Preserve last-modified timestamp on archives when copying them with cp_rp

    Details

    • Type: Improvement Improvement
    • Status: Closed
    • Priority: Major Major
    • Resolution: Works as designed
    • Affects Version/s: TrueZIP 7.6.6
    • Fix Version/s: None
    • Component/s: None
    • Labels:
      None

      Description

      When recursively copying a ZIP file using TFile.cp_rp(TFile), the last-modified timestamp of the archive itself is not preserved. Neither is the last-modified timestamp of any archive within that ZIP file.

      The code I am executing looks like this:

      TFile in = new TFile("/home/vinny/PetClinic-1.0.war");
      TFile out = new TFile("/tmp/PetClinic-1.0.war");
      in.cp_rp(out);

      If I execute that code, the last modified timestamp of /tmp/PetClinic-1.0.war will not be the same as that of /home/vinny/PetClinic-1.0.war, even though the latter is a copy of the first. Also, the timestamp of any archive inside of PetClinic-1.0.war will be touched as well, even though they are also copied as-is from the source to the target ZIP. I would expect the timestamp of a new archive (top-level or within another archive) to be touched when I invoke TFile.mkdir(), not when I invoke TFile.cp_rp().

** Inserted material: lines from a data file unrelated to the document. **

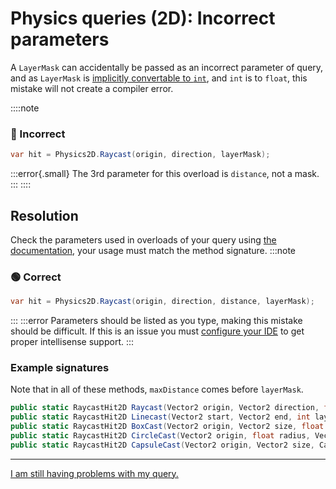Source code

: # Physics queries (2D): Incorrect parameters
A `LayerMask` can accidentally be passed as an incorrect parameter of query, and as `LayerMask` is [implicitly convertable to `int`](https://github.com/Unity-Technologies/UnityCsReference/blob/e7d9de5f09767c3320b6dab51bc2c2dc90447786/Runtime/Export/Scripting/LayerMask.bindings.cs#L21), and `int` is to `float`, this mistake will not create a compiler error.

::::note
### 🔴 Incorrect
```csharp
var hit = Physics2D.Raycast(origin, direction, layerMask);
```

:::error{.small}
The 3rd parameter for this overload is `distance`, not a mask.
:::
::::

## Resolution
Check the parameters used in overloads of your query using [the documentation](https://docs.unity3d.com/ScriptReference/Physics2D.html), your usage must match the method signature.
:::note
### 🟢 Correct
```csharp
var hit = Physics2D.Raycast(origin, direction, distance, layerMask);
```
:::
:::error
Parameters should be listed as you type, making this mistake should be difficult.
If this is an issue you must [configure your IDE](../IDE%20Configuration.md) to get proper intellisense support.
:::

### Example signatures
Note that in all of these methods, `maxDistance` comes before `layerMask`.
```csharp
public static RaycastHit2D Raycast(Vector2 origin, Vector2 direction, float distance = Mathf.Infinity, int layerMask = DefaultRaycastLayers, float minDepth = -Mathf.Infinity, float maxDepth = Mathf.Infinity);
public static RaycastHit2D Linecast(Vector2 start, Vector2 end, int layerMask = DefaultRaycastLayers, float minDepth = -Mathf.Infinity, float maxDepth = Mathf.Infinity);
public static RaycastHit2D BoxCast(Vector2 origin, Vector2 size, float angle, Vector2 direction, float distance = Mathf.Infinity, int layerMask = Physics2D.AllLayers, float minDepth = -Mathf.Infinity, float maxDepth = Mathf.Infinity);
public static RaycastHit2D CircleCast(Vector2 origin, float radius, Vector2 direction, float distance = Mathf.Infinity, int layerMask = DefaultRaycastLayers, float minDepth = -Mathf.Infinity, float maxDepth = Mathf.Infinity);
public static RaycastHit2D CapsuleCast(Vector2 origin, Vector2 size, CapsuleDirection2D capsuleDirection, float angle, Vector2 direction, float distance = Mathf.Infinity, int layerMask = DefaultRaycastLayers, float minDepth = -Mathf.Infinity, float maxDepth = Mathf.Infinity);
```

---

[I am still having problems with my query.](Physics%20Queries%202D.md)
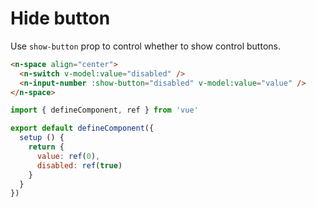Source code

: # Hide button

Use `show-button` prop to control whether to show control buttons.

```html
<n-space align="center">
  <n-switch v-model:value="disabled" />
  <n-input-number :show-button="disabled" v-model:value="value" />
</n-space>
```

```js
import { defineComponent, ref } from 'vue'

export default defineComponent({
  setup () {
    return {
      value: ref(0),
      disabled: ref(true)
    }
  }
})
```
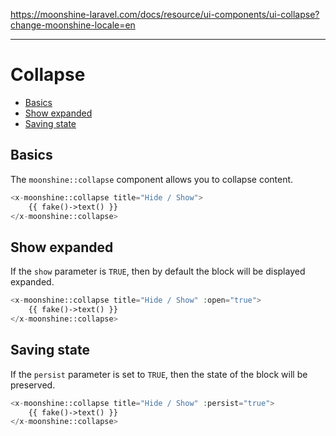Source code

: https://moonshine-laravel.com/docs/resource/ui-components/ui-collapse?change-moonshine-locale=en

------

# Collapse

- [Basics](#basics)
- [Show expanded](#show)
- [Saving state](#persist)

<a name="basics"></a>
## Basics

The `moonshine::collapse` component allows you to collapse content.

```php
<x-moonshine::collapse title="Hide / Show">
    {{ fake()->text() }}
</x-moonshine::collapse>
```

<a name="show"></a>
## Show expanded

If the `show` parameter is `TRUE`, then by default the block will be displayed expanded.

```php
<x-moonshine::collapse title="Hide / Show" :open="true">
    {{ fake()->text() }}
</x-moonshine::collapse>
```

<a name="persist"></a>
## Saving state

If the `persist` parameter is set to `TRUE`, then the state of the block will be preserved.

```php
<x-moonshine::collapse title="Hide / Show" :persist="true">
    {{ fake()->text() }}
</x-moonshine::collapse>
```
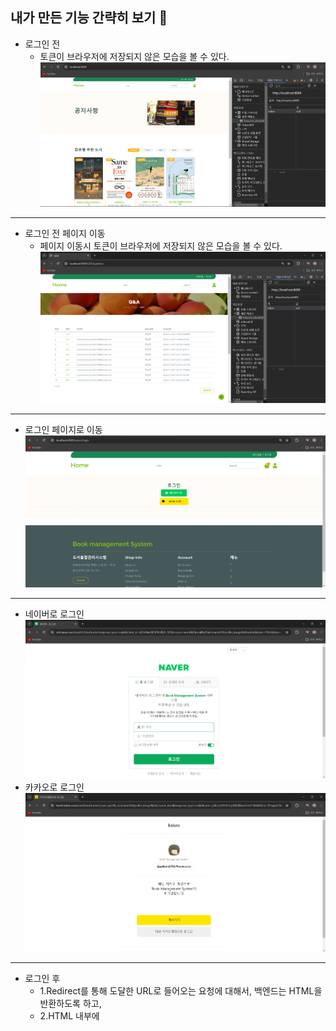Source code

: ## 내가 만든 기능 간략히 보기 👀
* 로그인 전
    * 토큰이 브라우저에 저장되지 않은 모습을 볼 수 있다.
![로그인 전](/img/num1.png)
<hr>

* 로그인 전 페이지 이동
    * 페이지 이동시 토큰이 브라우저에 저장되지 않은 모습을 볼 수 있다.
![로그인 전 페이지 이동](/img/num6.png)
<hr>

* 로그인 페이지로 이동
  ![로그인 페이지](/img/num2.png)
<hr>

* 네이버로 로그인
![로그인](/img/num3.png)
* 카카오로 로그인
![로그인](/img/num4.png)
<hr>

* 로그인 후
    * 1.Redirect를 통해 도달한 URL로 들어오는 요청에 대해서, 백엔드는 HTML을 반환하도록 하고,
    * 2.HTML 내부에 <script> 요소를 통해서 Javascript 코드를 이용해 URL의 토큰을 브라우저(세션 스토리지)에 저장 하기
![로그인 후](/img/num5.png)
<hr>

* API 요청에 대한 로그인 전, 후 비교
    * 1.브라우저(세션 스토리지)에 저장된 토큰 정보를 회수해서 서버에 함께 보내야, 
    * 2.브라우저의 사용자가 정상적으로 인증된 사용자임을 판단할 수 있다.
    * 로그인 후에는 페이지 이동시, 토큰이 브라우저에 토큰이 들어가 있는것을 볼 수 있다.
![로그인 후 페이지 이동](/img/num7.png)
<hr>

* 제목을 기준으로 게시글 검색하기
    * ```java
        List<Notice> notices = noticeRepository.findByTitleContaining(keyword);
      ```  
![게시글](/img/num9.png)
<hr>

* 제목을 기준으로 게시글 검색 완료
![게시글](/img/num10.png)
<hr>
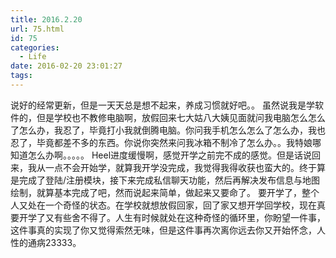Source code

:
 ```yaml
---
title: 2016.2.20
url: 75.html
id: 75
categories:
  - Life
date: 2016-02-20 23:01:27
tags:
---
```


说好的经常更新，但是一天天总是想不起来，养成习惯就好吧。。 虽然说我是学软件的，但是学校也不教修电脑啊，放假回来七大姑八大姨见面就问我电脑怎么怎么了怎么办，我忍了，毕竟打小我就倒腾电脑。你问我手机怎么怎么了怎么办，我也忍了，毕竟都差不多的东西。你说你突然来问我冰箱不制冷了怎么办。。我特娘哪知道怎么办啊。。。。。 Heel进度缓慢啊，感觉开学之前完不成的感觉。但是话说回来，我从一点不会开始学，就算我开学没完成，我觉得我得收获也蛮大的。终于算是完成了登陆/注册模块，接下来完成私信聊天功能，然后再解决发布信息与地图绘制，就算基本完成了吧，然而说起来简单，做起来又要命了。 要开学了，整个人又处在一个奇怪的状态。在学校就想放假回家，回了家又想开学回学校，现在真要开学了又有些舍不得了。人生有时候就处在这种奇怪的循环里，你盼望一件事，这件事真的实现了你又觉得索然无味，但是这件事再次离你远去你又开始怀念，人性的通病23333。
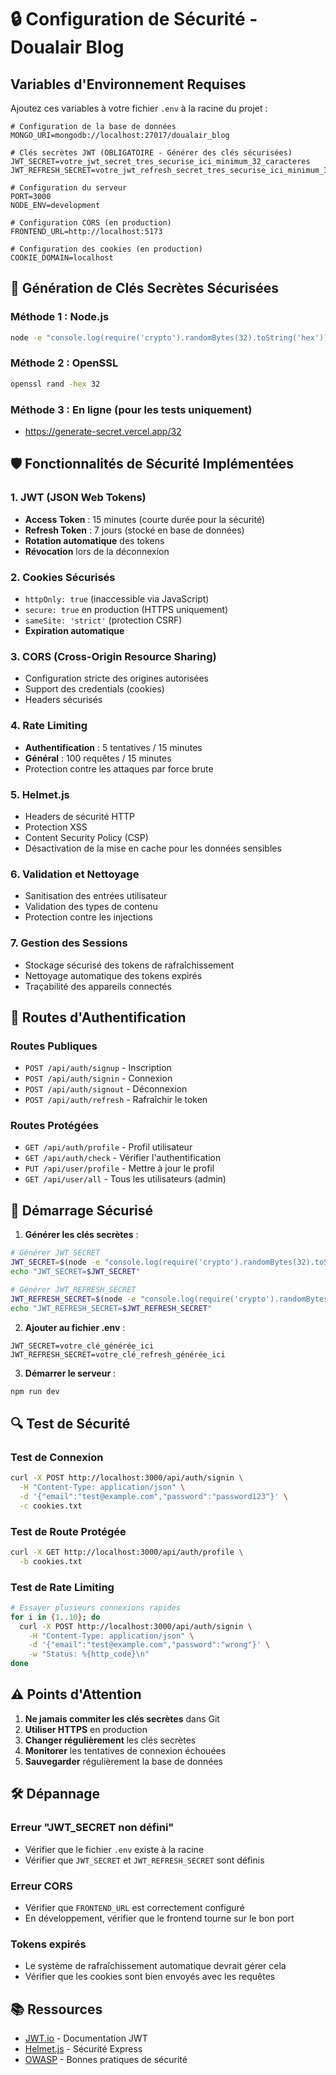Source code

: # 🔒 Configuration de Sécurité - Doualair Blog

## Variables d'Environnement Requises

Ajoutez ces variables à votre fichier `.env` à la racine du projet :

```env
# Configuration de la base de données
MONGO_URI=mongodb://localhost:27017/doualair_blog

# Clés secrètes JWT (OBLIGATOIRE - Générer des clés sécurisées)
JWT_SECRET=votre_jwt_secret_tres_securise_ici_minimum_32_caracteres
JWT_REFRESH_SECRET=votre_jwt_refresh_secret_tres_securise_ici_minimum_32_caracteres

# Configuration du serveur
PORT=3000
NODE_ENV=development

# Configuration CORS (en production)
FRONTEND_URL=http://localhost:5173

# Configuration des cookies (en production)
COOKIE_DOMAIN=localhost
```

## 🔑 Génération de Clés Secrètes Sécurisées

### Méthode 1 : Node.js

```bash
node -e "console.log(require('crypto').randomBytes(32).toString('hex'))"
```

### Méthode 2 : OpenSSL

```bash
openssl rand -hex 32
```

### Méthode 3 : En ligne (pour les tests uniquement)

- https://generate-secret.vercel.app/32

## 🛡️ Fonctionnalités de Sécurité Implémentées

### 1. **JWT (JSON Web Tokens)**

- **Access Token** : 15 minutes (courte durée pour la sécurité)
- **Refresh Token** : 7 jours (stocké en base de données)
- **Rotation automatique** des tokens
- **Révocation** lors de la déconnexion

### 2. **Cookies Sécurisés**

- `httpOnly: true` (inaccessible via JavaScript)
- `secure: true` en production (HTTPS uniquement)
- `sameSite: 'strict'` (protection CSRF)
- **Expiration automatique**

### 3. **CORS (Cross-Origin Resource Sharing)**

- Configuration stricte des origines autorisées
- Support des credentials (cookies)
- Headers sécurisés

### 4. **Rate Limiting**

- **Authentification** : 5 tentatives / 15 minutes
- **Général** : 100 requêtes / 15 minutes
- Protection contre les attaques par force brute

### 5. **Helmet.js**

- Headers de sécurité HTTP
- Protection XSS
- Content Security Policy (CSP)
- Désactivation de la mise en cache pour les données sensibles

### 6. **Validation et Nettoyage**

- Sanitisation des entrées utilisateur
- Validation des types de contenu
- Protection contre les injections

### 7. **Gestion des Sessions**

- Stockage sécurisé des tokens de rafraîchissement
- Nettoyage automatique des tokens expirés
- Traçabilité des appareils connectés

## 🔄 Routes d'Authentification

### Routes Publiques

- `POST /api/auth/signup` - Inscription
- `POST /api/auth/signin` - Connexion
- `POST /api/auth/signout` - Déconnexion
- `POST /api/auth/refresh` - Rafraîchir le token

### Routes Protégées

- `GET /api/auth/profile` - Profil utilisateur
- `GET /api/auth/check` - Vérifier l'authentification
- `PUT /api/user/profile` - Mettre à jour le profil
- `GET /api/user/all` - Tous les utilisateurs (admin)

## 🚀 Démarrage Sécurisé

1. **Générer les clés secrètes** :

```bash
# Générer JWT_SECRET
JWT_SECRET=$(node -e "console.log(require('crypto').randomBytes(32).toString('hex'))")
echo "JWT_SECRET=$JWT_SECRET"

# Générer JWT_REFRESH_SECRET
JWT_REFRESH_SECRET=$(node -e "console.log(require('crypto').randomBytes(32).toString('hex'))")
echo "JWT_REFRESH_SECRET=$JWT_REFRESH_SECRET"
```

2. **Ajouter au fichier .env** :

```env
JWT_SECRET=votre_clé_générée_ici
JWT_REFRESH_SECRET=votre_clé_refresh_générée_ici
```

3. **Démarrer le serveur** :

```bash
npm run dev
```

## 🔍 Test de Sécurité

### Test de Connexion

```bash
curl -X POST http://localhost:3000/api/auth/signin \
  -H "Content-Type: application/json" \
  -d '{"email":"test@example.com","password":"password123"}' \
  -c cookies.txt
```

### Test de Route Protégée

```bash
curl -X GET http://localhost:3000/api/auth/profile \
  -b cookies.txt
```

### Test de Rate Limiting

```bash
# Essayer plusieurs connexions rapides
for i in {1..10}; do
  curl -X POST http://localhost:3000/api/auth/signin \
    -H "Content-Type: application/json" \
    -d '{"email":"test@example.com","password":"wrong"}' \
    -w "Status: %{http_code}\n"
done
```

## ⚠️ Points d'Attention

1. **Ne jamais commiter les clés secrètes** dans Git
2. **Utiliser HTTPS** en production
3. **Changer régulièrement** les clés secrètes
4. **Monitorer** les tentatives de connexion échouées
5. **Sauvegarder** régulièrement la base de données

## 🛠️ Dépannage

### Erreur "JWT_SECRET non défini"

- Vérifier que le fichier `.env` existe à la racine
- Vérifier que `JWT_SECRET` et `JWT_REFRESH_SECRET` sont définis

### Erreur CORS

- Vérifier que `FRONTEND_URL` est correctement configuré
- En développement, vérifier que le frontend tourne sur le bon port

### Tokens expirés

- Le système de rafraîchissement automatique devrait gérer cela
- Vérifier que les cookies sont bien envoyés avec les requêtes

## 📚 Ressources

- [JWT.io](https://jwt.io/) - Documentation JWT
- [Helmet.js](https://helmetjs.github.io/) - Sécurité Express
- [OWASP](https://owasp.org/) - Bonnes pratiques de sécurité
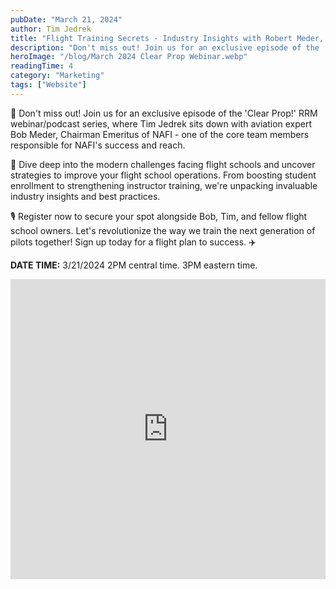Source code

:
 ```yaml
---
pubDate: "March 21, 2024"
author: Tim Jedrek
title: "Flight Training Secrets - Industry Insights with Robert Meder, NAFI's Chairman Emeritus, and Tim Jedrek from Right Rudder Marketing"
description: "Don't miss out! Join us for an exclusive episode of the 'Clear Prop!' RRM webinar/podcast series, where Tim Jedrek sits down with aviation expert Bob Meder, Chairman Emeritus of NAFI - one of the core team members responsible for NAFI's success and reach."
heroImage: "/blog/March 2024 Clear Prop Webinar.webp"
readingTime: 4
category: "Marketing"
tags: ["Website"]
---
```


🚀 Don't miss out! Join us for an exclusive episode of the 'Clear Prop!' RRM webinar/podcast series, where Tim Jedrek sits down with aviation expert Bob Meder, Chairman Emeritus of NAFI - one of the core team members responsible for NAFI's success and reach.

🛫 Dive deep into the modern challenges facing flight schools and uncover strategies to improve your flight school operations. From boosting student enrollment to strengthening instructor training, we're unpacking invaluable industry insights and best practices.

🎙️ Register now to secure your spot alongside Bob, Tim, and fellow flight school owners. Let's revolutionize the way we train the next generation of pilots together! Sign up today for a flight plan to success. ✈️

**DATE TIME:** 3/21/2024 2PM central time. 3PM eastern time.

<iframe width="100%" height="480" src="https://www.youtube.com/embed/RGkuVhuhjCw?si=qdurInxIq-2gxe_m" title="YouTube video player" frameborder="0" allow="accelerometer; autoplay; clipboard-write; encrypted-media; gyroscope; picture-in-picture; web-share" referrerpolicy="strict-origin-when-cross-origin" allowfullscreen></iframe>
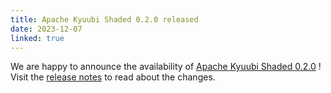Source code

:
 ```yaml
---
title: Apache Kyuubi Shaded 0.2.0 released
date: 2023-12-07
linked: true
---
```

<!---
  Licensed under the Apache License, Version 2.0 (the "License");
  you may not use this file except in compliance with the License.
  You may obtain a copy of the License at

   http://www.apache.org/licenses/LICENSE-2.0

  Unless required by applicable law or agreed to in writing, software
  distributed under the License is distributed on an "AS IS" BASIS,
  WITHOUT WARRANTIES OR CONDITIONS OF ANY KIND, either express or implied.
  See the License for the specific language governing permissions and
  limitations under the License. See accompanying LICENSE file.
-->
We are happy to announce the availability of [Apache Kyuubi Shaded 0.2.0](/shaded-release/0.2.0.html) ! Visit the [release notes](/shaded-release/0.2.0.html) to read about the changes.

      We have a use case where this behaviour causes problems. In Deployit (a deployment automation product we build), we use TrueZIP to process deployable archives like WAR and EAR files to replace placeholders with environment specific values while we deploy them. A customer of ours uses that feature to modify configuration files inside the WEB-INF directory. But the last-modified timestamps of the JARs inside of WEB-INF/lib get touched in the process, even though they are not modified by our placeholder replacer. That

      (as discussed on the users mailing list on November 9th 2012)

        Activity

        Hide
        Christian Schlichtherle added a comment -

        Ok, because this issue is backed by a valid and interesting use case, it deserves a detailed answer why I am not going to support it. The answer will detail two summaries:

        1) It would confuse users and tools.
        2) It would downgrade performance.
        3) It would still not be a verbatim copy.
        4) There is another way to support the use case.

        Before I go into the details, please note that this "feature" was once supported in older versions of TrueZIP. However, I removed it for the reasons that I am now going to explain:

        1) It would confuse users and tools:

        TrueZIP/TrueVFS maintains a virtual file system for archive files. Like in a real file system, the last modification time of a directory changes if and only if the list of its (direct) children changes. Let's consider the following virtual file system path:

        application.war/WEB-INF/lib/library.jar/META-INF/MANIFEST

        Now if a tool would update the contents of the MANIFEST file, its last modification time would change. However, if all parent path elements were regular directories, then neither the last modification time of the directory META-INF nor its ancestors would change.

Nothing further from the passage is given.